Auch in der Türkei lassen sich drei verschiedene Wellen der Frauenbewegung unterscheiden. Ihr historischer Ursprung geht zurück auf das osmanische Reich in der Mitte des 19. Jahrhunderts (vgl. Koç, 2009). Verglichen mit den Frauenbewegungen der westlichen Hemisphäre besteht der einzige nennenswerte Unterschied der ersten Welle darin, dass die Türkei die wichtigsten Schritte mit einigen Jahren Verspätung vollzog. Auch die zweite Welle der türkischen Frauenbewegung trat im Vergleich zu europäisch-westlichen Frauenbewegungen mit etwa fünf bis zehn Jahren Verspätung auf und durchlief auch hier ähnliche Phasen (vgl. Tekeli, 1997, S. 79f.). Die Gründerinnen waren intellektuelle Frauen aus urbanen Gebieten, die sich in privaten Wohnungen trafen, um ein neues feministischen Bewusstsein zu entwickeln und vorherrschende Ansichten kritisch zu hinterfragen (vgl. Koç, 2009). Dass häusliche Gewalt bereits früh als immenses gesellschaftliches Problem erkannt wurde, beweist die erste legale feministische Straßendemonstration gegen häusliche Gewalt vom 17.05.1987, aus der sich eine ausgedehnte Kampagne entwickelte (vgl. Tekeli, 1997, S. 78). Da der Ursprung der zweiten Welle auf urbane Gebiete zurückzuführen ist, lässt sich ein Gefälle hinsichtlich ländlicher und städtischer Bevölkerung erkennen, welches bis heute Auswirkungen hat und im weiteren Verlauf Beachtung findet. Feministinnen der ersten und zweiten Welle standen mit Akteuren der westlichen Frauenbewegungen in Verbindung und wurden von deren Ideologie beeinflusst. Allerdings differenzierten sie sich in ihrer Vorgehensweise bewusst durch einen reservierten und damenhaften Kampfstil (vgl. ebd., S. 85).

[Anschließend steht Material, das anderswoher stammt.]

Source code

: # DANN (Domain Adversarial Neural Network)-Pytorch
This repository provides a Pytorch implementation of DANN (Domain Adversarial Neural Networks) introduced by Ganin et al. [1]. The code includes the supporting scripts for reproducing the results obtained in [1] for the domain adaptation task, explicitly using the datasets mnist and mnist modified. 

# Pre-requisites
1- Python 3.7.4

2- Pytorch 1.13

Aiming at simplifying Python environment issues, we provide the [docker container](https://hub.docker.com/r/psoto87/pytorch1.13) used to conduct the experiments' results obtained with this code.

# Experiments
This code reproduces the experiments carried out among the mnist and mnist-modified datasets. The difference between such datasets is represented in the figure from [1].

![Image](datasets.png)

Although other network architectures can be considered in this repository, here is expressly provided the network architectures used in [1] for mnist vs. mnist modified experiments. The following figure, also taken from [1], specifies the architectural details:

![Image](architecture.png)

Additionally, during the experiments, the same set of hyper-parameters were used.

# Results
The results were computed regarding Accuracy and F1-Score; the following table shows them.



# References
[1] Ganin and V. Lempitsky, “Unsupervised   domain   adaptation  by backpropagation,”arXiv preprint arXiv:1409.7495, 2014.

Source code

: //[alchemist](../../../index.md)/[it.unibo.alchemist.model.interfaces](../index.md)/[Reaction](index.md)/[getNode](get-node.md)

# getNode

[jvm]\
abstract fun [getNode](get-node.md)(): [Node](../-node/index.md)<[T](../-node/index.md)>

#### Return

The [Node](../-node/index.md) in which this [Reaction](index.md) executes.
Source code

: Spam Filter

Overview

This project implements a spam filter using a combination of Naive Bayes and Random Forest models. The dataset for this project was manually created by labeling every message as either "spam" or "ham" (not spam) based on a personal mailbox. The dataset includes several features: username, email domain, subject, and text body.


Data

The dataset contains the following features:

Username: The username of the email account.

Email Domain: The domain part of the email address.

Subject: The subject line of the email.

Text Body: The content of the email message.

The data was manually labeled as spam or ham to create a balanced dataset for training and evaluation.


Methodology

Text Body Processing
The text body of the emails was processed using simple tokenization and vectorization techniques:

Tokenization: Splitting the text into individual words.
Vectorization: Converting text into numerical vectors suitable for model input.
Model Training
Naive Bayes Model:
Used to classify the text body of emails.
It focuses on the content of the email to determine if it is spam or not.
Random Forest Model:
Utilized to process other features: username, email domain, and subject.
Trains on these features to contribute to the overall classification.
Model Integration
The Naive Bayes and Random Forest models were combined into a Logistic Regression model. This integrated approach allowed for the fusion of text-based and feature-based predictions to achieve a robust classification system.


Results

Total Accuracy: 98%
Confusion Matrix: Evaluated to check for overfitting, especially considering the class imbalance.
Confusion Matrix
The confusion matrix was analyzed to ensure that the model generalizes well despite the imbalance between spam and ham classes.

Seit 1990 versucht die dritte Welle der türkischen Frauenbewegung verstärkt auf die patriarchal-hegemonialen Herrschaftsverhältnisse in ihrem Land aufmerksam zu machen und sieht die Familie noch immer als primären Ort des Zwangs und der Unterdrückung für die Frau (vgl. Somersan, 2011, S. 86f.). Ein charakteristisches Merkmal der Türkei ist die Heterogenität der Gesellschaft, die unterschiedlichen ethnischen und religiösen Gruppierungen und Sichtweisen, welche sich maßgeblich auch auf die Frauenbewegungen auswirken. „ Gruppen wie Radikalfeministinnen, Anarchafeministinnen, sozialistische Feministinnen, muslimische, kemalistische, kurdische oder armenische Feministinnen oder Frauenbewegungen beziehen sich auf unterschiedliche Identitäten und Differenzen, die aus den Polarisierungen um ethnische Fragestellungen sowie um religiöse und sozioökonomische Fragestellungen entstanden sind“ (Bora & Günal, 2002 zit. in Koç, 2009). Zwei wichtige Polarisierungen zeigen die Diskrepanzen unter den Feministinnen auf. Die kemalistischen Frauen, zusammengesetzt aus Frauen der oberen Mittelschicht mit meist westlicher Ausbildung, fordern unter anderem eine rechtliche und gesellschaftliche Gleichstellung unter kemalistischer Reform nach westlichem Vorbild. Dem stehen die autonomen Feministinnen gegenüber, die sich gegen staatliche Sphären richten und sich aus sozialistischen, radikalen und kurdischen Feministinnen zusammensetzen (vgl. Somersan, 2011, S. 100).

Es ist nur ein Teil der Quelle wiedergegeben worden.